§ **TASK INSTRUCTIONS**
Only the lines from the opening of the material through the line bearing "the NuGet website.</span></span>" should be reproduced, exactly and without pictures.

§ **SOURCE DATA**
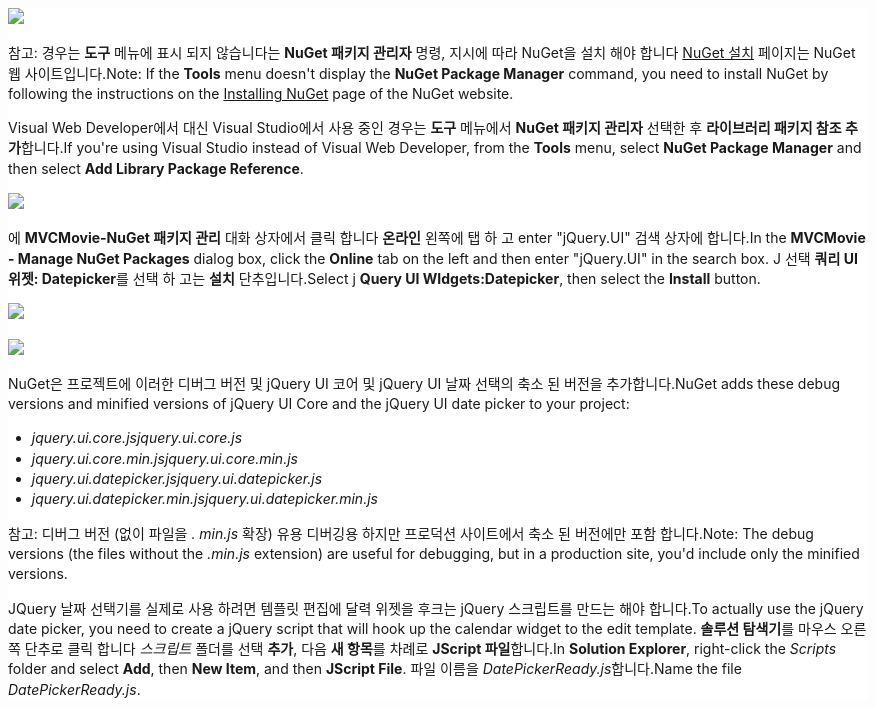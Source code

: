 ![](using-the-html5-and-jquery-ui-datepicker-popup-calendar-with-aspnet-mvc-part-4/_static/image3.png)

<span data-ttu-id="3bf62-151">참고: 경우는 **도구** 메뉴에 표시 되지 않습니다는 **NuGet 패키지 관리자** 명령, 지시에 따라 NuGet을 설치 해야 합니다 [NuGet 설치](http://docs.nuget.org/docs/start-here/installing-nuget) 페이지는 NuGet 웹 사이트입니다.</span><span class="sxs-lookup"><span data-stu-id="3bf62-151">Note: If the **Tools** menu doesn't display the **NuGet Package Manager** command, you need to install NuGet by following the instructions on the [Installing NuGet](http://docs.nuget.org/docs/start-here/installing-nuget) page of the NuGet website.</span></span>   
  
<span data-ttu-id="3bf62-152">Visual Web Developer에서 대신 Visual Studio에서 사용 중인 경우는 **도구** 메뉴에서 **NuGet 패키지 관리자** 선택한 후 **라이브러리 패키지 참조 추가**합니다.</span><span class="sxs-lookup"><span data-stu-id="3bf62-152">If you're using Visual Studio instead of Visual Web Developer, from the **Tools** menu, select **NuGet Package Manager** and then select **Add Library Package Reference**.</span></span>

![](using-the-html5-and-jquery-ui-datepicker-popup-calendar-with-aspnet-mvc-part-4/_static/image4.png)

<span data-ttu-id="3bf62-153">에 **MVCMovie-NuGet 패키지 관리** 대화 상자에서 클릭 합니다 **온라인** 왼쪽에 탭 하 고 enter &quot;jQuery.UI&quot; 검색 상자에 합니다.</span><span class="sxs-lookup"><span data-stu-id="3bf62-153">In the **MVCMovie - Manage NuGet Packages** dialog box, click the **Online** tab on the left and then enter &quot;jQuery.UI&quot; in the search box.</span></span> <span data-ttu-id="3bf62-154">J 선택 **쿼리 UI 위젯: Datepicker**를 선택 하 고는 **설치** 단추입니다.</span><span class="sxs-lookup"><span data-stu-id="3bf62-154">Select j **Query UI WIdgets:Datepicker**, then select the **Install** button.</span></span>

![](using-the-html5-and-jquery-ui-datepicker-popup-calendar-with-aspnet-mvc-part-4/_static/image5.png)

![](using-the-html5-and-jquery-ui-datepicker-popup-calendar-with-aspnet-mvc-part-4/_static/image6.png)

<span data-ttu-id="3bf62-155">NuGet은 프로젝트에 이러한 디버그 버전 및 jQuery UI 코어 및 jQuery UI 날짜 선택의 축소 된 버전을 추가합니다.</span><span class="sxs-lookup"><span data-stu-id="3bf62-155">NuGet adds these debug versions and minified versions of jQuery UI Core and the jQuery UI date picker to your project:</span></span>

- <span data-ttu-id="3bf62-156">*jquery.ui.core.js*</span><span class="sxs-lookup"><span data-stu-id="3bf62-156">*jquery.ui.core.js*</span></span>
- <span data-ttu-id="3bf62-157">*jquery.ui.core.min.js*</span><span class="sxs-lookup"><span data-stu-id="3bf62-157">*jquery.ui.core.min.js*</span></span>
- <span data-ttu-id="3bf62-158">*jquery.ui.datepicker.js*</span><span class="sxs-lookup"><span data-stu-id="3bf62-158">*jquery.ui.datepicker.js*</span></span>
- <span data-ttu-id="3bf62-159">*jquery.ui.datepicker.min.js*</span><span class="sxs-lookup"><span data-stu-id="3bf62-159">*jquery.ui.datepicker.min.js*</span></span>

<span data-ttu-id="3bf62-160">참고: 디버그 버전 (없이 파일을 *. min.js* 확장) 유용 디버깅용 하지만 프로덕션 사이트에서 축소 된 버전에만 포함 합니다.</span><span class="sxs-lookup"><span data-stu-id="3bf62-160">Note: The debug versions (the files without the *.min.js* extension) are useful for debugging, but in a production site, you'd include only the minified versions.</span></span>

<span data-ttu-id="3bf62-161">JQuery 날짜 선택기를 실제로 사용 하려면 템플릿 편집에 달력 위젯을 후크는 jQuery 스크립트를 만드는 해야 합니다.</span><span class="sxs-lookup"><span data-stu-id="3bf62-161">To actually use the jQuery date picker, you need to create a jQuery script that will hook up the calendar widget to the edit template.</span></span> <span data-ttu-id="3bf62-162">**솔루션 탐색기**를 마우스 오른쪽 단추로 클릭 합니다 *스크립트* 폴더를 선택 **추가**, 다음 **새 항목**를 차례로 **JScript 파일**합니다.</span><span class="sxs-lookup"><span data-stu-id="3bf62-162">In **Solution Explorer**, right-click the *Scripts* folder and select **Add**, then **New Item**, and then **JScript File**.</span></span> <span data-ttu-id="3bf62-163">파일 이름을 *DatePickerReady.js*합니다.</span><span class="sxs-lookup"><span data-stu-id="3bf62-163">Name the file *DatePickerReady.js*.</span></span>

§ **ANSWER FOR THIS EXERCISE**
Source code

: ![](using-the-html5-and-jquery-ui-datepicker-popup-calendar-with-aspnet-mvc-part-4/_static/image3.png)

<span data-ttu-id="3bf62-151">참고: 경우는 **도구** 메뉴에 표시 되지 않습니다는 **NuGet 패키지 관리자** 명령, 지시에 따라 NuGet을 설치 해야 합니다 [NuGet 설치](http://docs.nuget.org/docs/start-here/installing-nuget) 페이지는 NuGet 웹 사이트입니다.</span><span class="sxs-lookup"><span data-stu-id="3bf62-151">Note: If the **Tools** menu doesn't display the **NuGet Package Manager** command, you need to install NuGet by following the instructions on the [Installing NuGet](http://docs.nuget.org/docs/start-here/installing-nuget) page of the NuGet website.</span></span>   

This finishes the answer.